Tube Cannulation
Normal fallopian tube function is important in allowing the egg (oocyte) to meet the sperm for fertilization (joining of the egg and sperm) and to allow the fertilized egg (embryo) to travel to the womb (uterus). A women can go for Fallopian Tube Cannulation if she is suffering from sub fertility issues with a blockage in the part of the fallopian tubes closest to the womb. About 1 in 6 couples, subfertility problem is seen. There may be many reasons but in 20% of couples, subfertility is because of blockage of fallopian tubes either completely or partially.
How is the diagnosis of blockage in fallopian tubes done?
The blockage of fallopian tubes is mostly due to previous infections, adhesions, and endometriosis. These can be diagnosed by hysterosalpingogram (X-Ray Test) or by going laparoscopy. In a specific group of women, the blockage is in the first and closest part to the uterus (proximal part) and this may be treated by fallopian tube cannulation.
Who is a candidate for this procedure?
- If there is no other significant fertility factors found with testing.
- When a tubal blockage is diagnosed by a hysterosalpingogram or dye test.
- If the blockage is at the proximal part of the fallopian tube.
How is the procedure done?
This procedure is performed by keyhole surgery with cameras of hysteroscopy and laparoscopy. Hysteroscopy and laparoscopy are surgical procedures that allow the surgeon to access the inside of the womb and the abdomen respectively using a narrow tube that contains a camera and a light source.

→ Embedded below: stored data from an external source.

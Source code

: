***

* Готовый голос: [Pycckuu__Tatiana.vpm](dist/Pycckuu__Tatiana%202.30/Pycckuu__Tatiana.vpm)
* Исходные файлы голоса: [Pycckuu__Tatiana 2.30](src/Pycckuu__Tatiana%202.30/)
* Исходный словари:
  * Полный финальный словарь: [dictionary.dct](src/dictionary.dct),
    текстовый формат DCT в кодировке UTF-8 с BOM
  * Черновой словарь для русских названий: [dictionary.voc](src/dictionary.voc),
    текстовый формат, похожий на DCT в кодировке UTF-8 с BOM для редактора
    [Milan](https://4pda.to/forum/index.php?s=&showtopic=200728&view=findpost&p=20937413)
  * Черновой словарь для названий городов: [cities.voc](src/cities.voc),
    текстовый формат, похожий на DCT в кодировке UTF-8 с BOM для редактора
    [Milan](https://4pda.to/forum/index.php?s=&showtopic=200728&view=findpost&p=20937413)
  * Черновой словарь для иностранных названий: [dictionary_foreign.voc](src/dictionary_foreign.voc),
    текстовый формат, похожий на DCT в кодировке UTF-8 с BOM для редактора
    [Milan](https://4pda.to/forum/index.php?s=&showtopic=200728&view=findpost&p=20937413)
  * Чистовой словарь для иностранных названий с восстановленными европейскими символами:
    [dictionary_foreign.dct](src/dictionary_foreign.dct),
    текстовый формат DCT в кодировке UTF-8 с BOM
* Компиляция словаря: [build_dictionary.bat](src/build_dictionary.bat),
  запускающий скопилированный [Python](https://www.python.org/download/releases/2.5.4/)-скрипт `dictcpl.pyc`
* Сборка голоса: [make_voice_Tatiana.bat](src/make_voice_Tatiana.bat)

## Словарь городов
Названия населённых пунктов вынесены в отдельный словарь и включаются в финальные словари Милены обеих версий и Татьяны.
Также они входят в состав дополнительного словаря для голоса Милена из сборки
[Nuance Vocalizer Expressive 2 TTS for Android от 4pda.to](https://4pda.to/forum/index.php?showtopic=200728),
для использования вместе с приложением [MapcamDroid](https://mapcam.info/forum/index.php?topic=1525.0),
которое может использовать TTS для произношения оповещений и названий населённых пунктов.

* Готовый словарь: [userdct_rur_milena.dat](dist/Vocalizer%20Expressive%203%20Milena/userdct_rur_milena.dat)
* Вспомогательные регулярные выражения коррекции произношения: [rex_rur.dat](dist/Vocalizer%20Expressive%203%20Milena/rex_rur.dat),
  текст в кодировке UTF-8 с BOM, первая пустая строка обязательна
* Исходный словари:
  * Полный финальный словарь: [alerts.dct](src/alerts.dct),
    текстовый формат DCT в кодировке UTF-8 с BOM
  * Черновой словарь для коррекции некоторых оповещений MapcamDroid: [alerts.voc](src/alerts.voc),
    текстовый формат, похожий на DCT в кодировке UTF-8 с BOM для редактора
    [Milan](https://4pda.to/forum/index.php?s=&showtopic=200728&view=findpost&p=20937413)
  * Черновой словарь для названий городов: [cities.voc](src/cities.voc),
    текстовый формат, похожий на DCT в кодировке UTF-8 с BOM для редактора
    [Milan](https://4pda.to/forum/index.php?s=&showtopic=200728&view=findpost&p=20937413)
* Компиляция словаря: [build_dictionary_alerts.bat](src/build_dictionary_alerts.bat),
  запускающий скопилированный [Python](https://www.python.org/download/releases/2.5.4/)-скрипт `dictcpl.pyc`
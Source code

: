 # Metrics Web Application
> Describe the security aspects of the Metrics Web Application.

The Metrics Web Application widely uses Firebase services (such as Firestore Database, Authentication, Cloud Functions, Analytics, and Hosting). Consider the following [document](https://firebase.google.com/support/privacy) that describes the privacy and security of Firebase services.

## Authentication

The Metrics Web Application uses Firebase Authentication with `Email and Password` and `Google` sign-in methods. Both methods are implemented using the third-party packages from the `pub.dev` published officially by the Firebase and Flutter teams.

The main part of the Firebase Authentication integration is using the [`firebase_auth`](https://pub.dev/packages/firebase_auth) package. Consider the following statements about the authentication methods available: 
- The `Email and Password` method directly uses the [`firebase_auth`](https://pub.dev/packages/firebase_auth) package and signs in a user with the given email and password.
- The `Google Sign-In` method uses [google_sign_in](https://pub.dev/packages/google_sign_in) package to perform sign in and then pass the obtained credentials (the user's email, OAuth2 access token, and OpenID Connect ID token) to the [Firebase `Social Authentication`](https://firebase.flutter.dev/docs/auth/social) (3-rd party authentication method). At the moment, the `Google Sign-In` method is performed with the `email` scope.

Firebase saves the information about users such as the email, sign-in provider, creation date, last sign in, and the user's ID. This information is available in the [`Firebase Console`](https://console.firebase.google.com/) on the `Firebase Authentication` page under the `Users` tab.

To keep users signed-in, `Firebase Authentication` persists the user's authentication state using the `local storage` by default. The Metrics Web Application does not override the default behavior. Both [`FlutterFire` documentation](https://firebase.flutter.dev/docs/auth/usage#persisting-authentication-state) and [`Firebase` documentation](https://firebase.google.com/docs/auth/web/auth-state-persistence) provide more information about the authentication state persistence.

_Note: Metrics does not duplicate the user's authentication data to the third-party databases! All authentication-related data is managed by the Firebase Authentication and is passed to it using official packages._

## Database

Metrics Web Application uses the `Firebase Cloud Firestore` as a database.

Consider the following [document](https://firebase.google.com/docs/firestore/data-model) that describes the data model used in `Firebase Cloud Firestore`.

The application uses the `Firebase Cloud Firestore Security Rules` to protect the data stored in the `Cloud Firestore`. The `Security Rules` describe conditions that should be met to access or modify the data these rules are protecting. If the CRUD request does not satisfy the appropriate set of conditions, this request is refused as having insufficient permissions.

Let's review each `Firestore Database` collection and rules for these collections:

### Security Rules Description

While visualizing the abdomen and the pelvis through the laparoscope, a fine guidewire is introduced into the womb and the opening of the fallopian tube. It is carefully used to unblock the tube. A dye is then introduced through the womb into the fallopian tubes to check whether it can pass through into the pelvis and determine whether the procedure has been successful. This is similar to the way an artery is unblocked in the heart to treat heart disease.
What is the success rate?
The published evidence suggests that fallopian tube cannulation achieves tubal patency (successfully treating the blockage) in approximately 70% of women and is successful in achieving a pregnancy in 10-20% of women afterward. (NICE interventional procedures Programme 2013)
How long a patient is hospitalized?
Mostly patients will be able to return home on the same day of operation. However, different people recover from a general anesthetic and the operation differently and so you may need to stay in hospital a little longer.
Will there be any pain/vaginal bleeding after operation?
Patients who undergo laparoscopy commonly describe lower abdominal, upper leg, and shoulder tip pain. There will be 2-4 incision sites where the laparoscopy and instruments were inserted over your abdomen. After the operation and for 10 – 14 days the pain may be seen. Use only sanitary towels whereas tampons increase the risk of developing the infection. If you feel your bleeding is prolonged or becomes foul-smelling, please seek advice IVF specialists.